Der Schluss war dann schlichtweg genial: Das von Händel und seinem Librettisten so hastig hingeworfene lieto fine wurde in der Arbeit von Jens-Daniel Herzog und seinem Team zu einem rasanten, doppelbödigen Kabinettstück voller Überrschungen.
Fazit:
Trotz des grossen Aufwands und des stilistisch einwandfreien Musizierens nicht restlos geglückt, doch Ann Helen Moen und Malin Hartelius lohnen den Besuch.
Musikalische Höhepunkte:
Augelletti, Arie der Almirena, Akt I
Furie terribili, Arie der Armida, Akt I
Cor ingrato, Arie des Rinaldo, Akt I
Lascia ch’io pianga, Arie der Almirena, Akt II
Cara sposa, Arie des Rinaldo, Akt II
Inhalt:
Jerusalem, zur Zeit des ersten Kreuzzuges, 1096
Goffredo und sein Feldherr Rinaldo stehen kurz vor der Einnahme der heiligen Stadt. Falls die entscheidende Schlacht gewonnen wird, verspricht Goffredo seinem Feldherrn die Hand seiner Tochter Almirena. Der Herrscher Jerusalems, Argante, setzt auf die Künste der Zauberin Armida. Diese entführt Almirena, um so Rinaldo in ihr Reich zu locken, was ihr auch mit Hilfe von Sirenen gelingt. Argante entflammt in triebhafter Leidenschaft zu der gefangenen Almirena, die jedoch standhaft bleibt.

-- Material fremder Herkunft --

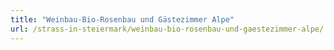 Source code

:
 ```yaml
---
title: "Weinbau-Bio-Rosenbau und Gästezimmer Alpe"
url: /strass-in-steiermark/weinbau-bio-rosenbau-und-gaestezimmer-alpe/
---
```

Auch Armida, eigentlich Argantes Gespielin, ist ganz vernarrt in Rinaldo und lässt nichts unversucht, ihn für sich zu gewinnen. Doch auch er weist ihre Annäherungsversuche ab. Mit magischen Kräften ausgestattet dringen Goffredo und seine Männer in Argantes Festung ein und befreien Rinaldo und Almirena. Armida versucht vergeblich, Almirena zu ermorden. Da Argante und Almirena ihre Schuld bereuen und zum Christentum konvertieren, werden sie begnadigt.
Werk:
Händels erste für London komponierte Oper erzielte mit ihren eingängigen, kontrastreichen und differenziert ausgestalteten Arien und ihren szenischen Effekten auf Anhieb einen durchschlagenden Erfolg. Sie gilt aber als schwächste seiner Zauberopern, nicht zuletzt wegen des Librettos. Zum letzten Mal erklang sie 1999 in Zürich in einer konzertanten Aufführung in der Tonhalle unter Christopher Hogwood und mit Cecilia Bartoli als Almirena.